* **The problem**: If a line in the records below contains the word "Управление", return that line.

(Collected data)
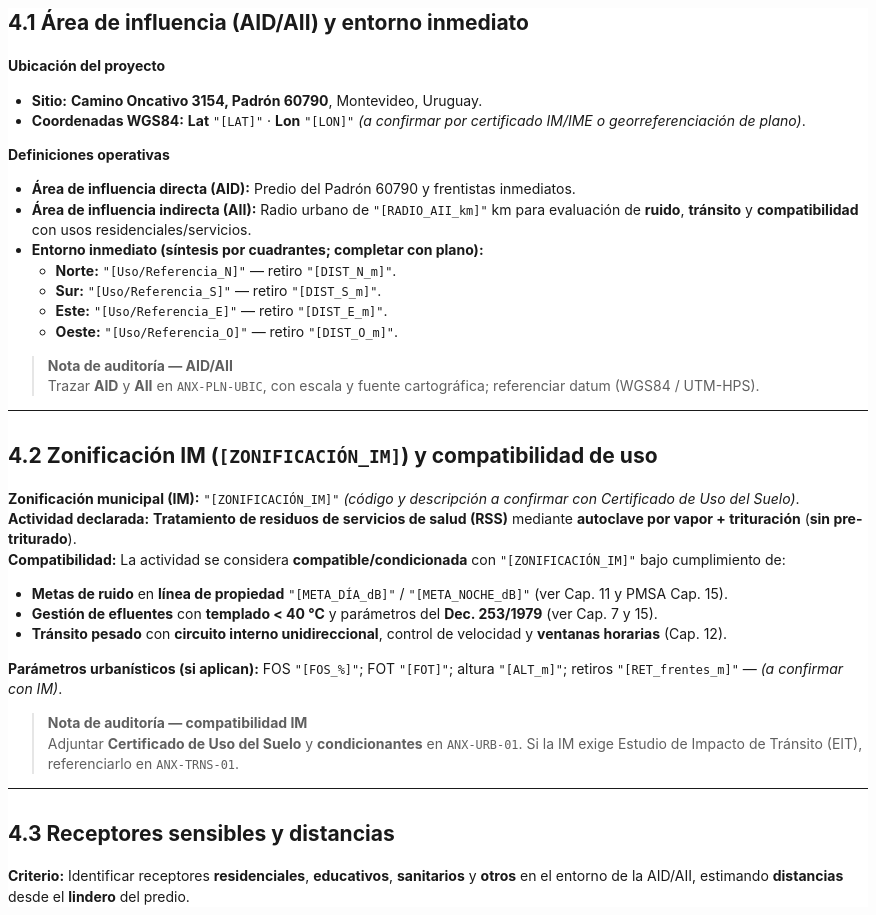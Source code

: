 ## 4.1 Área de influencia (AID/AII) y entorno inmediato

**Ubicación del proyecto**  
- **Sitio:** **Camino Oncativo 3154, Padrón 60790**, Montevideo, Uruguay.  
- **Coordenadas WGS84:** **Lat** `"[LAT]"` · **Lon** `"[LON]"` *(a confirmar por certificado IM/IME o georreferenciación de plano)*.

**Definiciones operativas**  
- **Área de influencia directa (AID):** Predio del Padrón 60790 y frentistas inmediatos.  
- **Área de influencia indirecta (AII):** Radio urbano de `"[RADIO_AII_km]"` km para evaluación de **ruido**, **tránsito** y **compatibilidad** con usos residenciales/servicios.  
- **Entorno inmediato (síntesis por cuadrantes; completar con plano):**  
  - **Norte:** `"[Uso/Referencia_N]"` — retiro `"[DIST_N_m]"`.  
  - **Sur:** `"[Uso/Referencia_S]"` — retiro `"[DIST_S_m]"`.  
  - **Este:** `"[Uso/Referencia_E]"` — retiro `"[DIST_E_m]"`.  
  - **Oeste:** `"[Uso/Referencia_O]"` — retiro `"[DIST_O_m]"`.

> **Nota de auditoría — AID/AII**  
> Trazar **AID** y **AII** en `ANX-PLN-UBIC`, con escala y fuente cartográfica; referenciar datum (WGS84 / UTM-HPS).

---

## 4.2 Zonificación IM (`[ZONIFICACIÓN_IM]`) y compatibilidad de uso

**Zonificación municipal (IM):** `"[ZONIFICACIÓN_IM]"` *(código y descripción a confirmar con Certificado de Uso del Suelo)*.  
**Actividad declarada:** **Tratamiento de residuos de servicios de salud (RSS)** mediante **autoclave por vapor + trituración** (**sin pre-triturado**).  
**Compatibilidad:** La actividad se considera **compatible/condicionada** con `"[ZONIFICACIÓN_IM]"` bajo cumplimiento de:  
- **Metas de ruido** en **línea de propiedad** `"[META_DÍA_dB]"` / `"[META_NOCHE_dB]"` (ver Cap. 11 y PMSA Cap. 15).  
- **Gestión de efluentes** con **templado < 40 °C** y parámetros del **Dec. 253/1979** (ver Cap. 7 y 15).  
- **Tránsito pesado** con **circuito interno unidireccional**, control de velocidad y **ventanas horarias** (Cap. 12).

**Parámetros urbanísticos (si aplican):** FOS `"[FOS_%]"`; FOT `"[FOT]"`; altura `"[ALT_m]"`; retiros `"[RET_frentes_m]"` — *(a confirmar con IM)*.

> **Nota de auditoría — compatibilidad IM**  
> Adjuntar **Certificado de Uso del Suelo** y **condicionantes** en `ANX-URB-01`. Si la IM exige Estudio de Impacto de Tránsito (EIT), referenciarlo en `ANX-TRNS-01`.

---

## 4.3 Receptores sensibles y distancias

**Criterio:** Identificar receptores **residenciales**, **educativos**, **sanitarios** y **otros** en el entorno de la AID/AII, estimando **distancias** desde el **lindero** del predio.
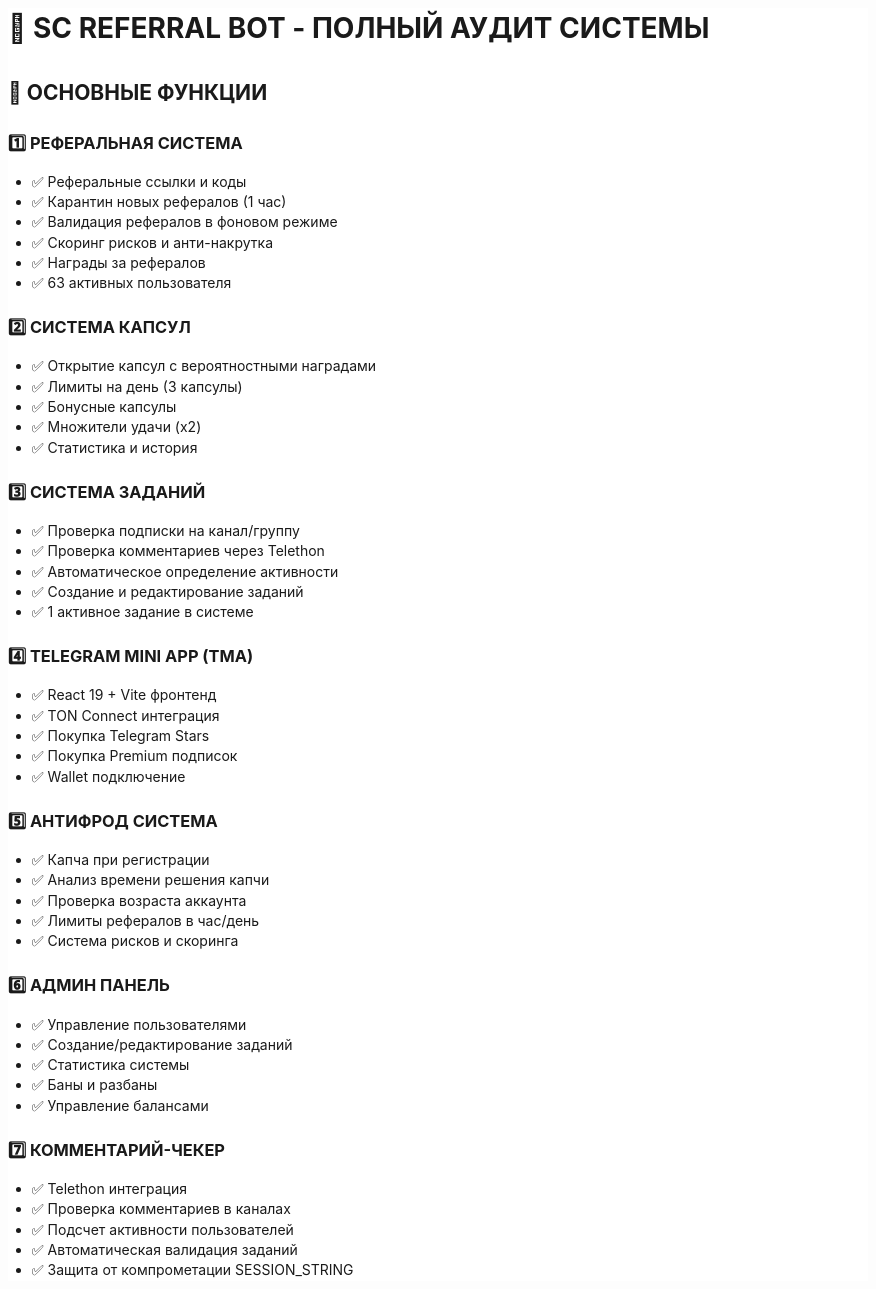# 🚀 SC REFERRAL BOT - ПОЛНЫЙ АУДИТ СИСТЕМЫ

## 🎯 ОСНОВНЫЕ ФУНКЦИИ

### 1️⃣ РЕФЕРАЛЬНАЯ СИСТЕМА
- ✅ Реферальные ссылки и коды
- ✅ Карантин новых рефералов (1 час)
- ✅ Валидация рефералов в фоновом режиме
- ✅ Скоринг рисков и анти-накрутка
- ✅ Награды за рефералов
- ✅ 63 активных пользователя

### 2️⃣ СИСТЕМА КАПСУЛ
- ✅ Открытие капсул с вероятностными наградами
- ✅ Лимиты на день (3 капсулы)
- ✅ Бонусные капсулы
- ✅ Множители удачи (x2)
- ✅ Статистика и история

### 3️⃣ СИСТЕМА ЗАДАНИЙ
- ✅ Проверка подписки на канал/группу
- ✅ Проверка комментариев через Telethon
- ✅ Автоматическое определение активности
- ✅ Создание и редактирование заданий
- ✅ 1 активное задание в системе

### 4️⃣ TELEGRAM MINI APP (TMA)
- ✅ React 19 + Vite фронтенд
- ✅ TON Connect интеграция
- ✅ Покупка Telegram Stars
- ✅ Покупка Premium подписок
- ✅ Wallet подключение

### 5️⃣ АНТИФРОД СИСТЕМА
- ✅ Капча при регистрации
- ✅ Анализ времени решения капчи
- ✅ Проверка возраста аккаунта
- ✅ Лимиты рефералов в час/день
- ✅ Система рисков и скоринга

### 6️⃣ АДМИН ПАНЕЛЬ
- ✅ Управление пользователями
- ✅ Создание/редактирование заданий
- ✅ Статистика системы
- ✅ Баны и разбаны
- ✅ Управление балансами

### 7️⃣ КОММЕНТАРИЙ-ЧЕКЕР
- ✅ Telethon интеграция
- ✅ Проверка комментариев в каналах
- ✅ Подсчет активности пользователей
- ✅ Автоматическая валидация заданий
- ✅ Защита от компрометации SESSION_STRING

* **Final answer**:
- ✅ Управление пользователями
- ✅ Управление балансами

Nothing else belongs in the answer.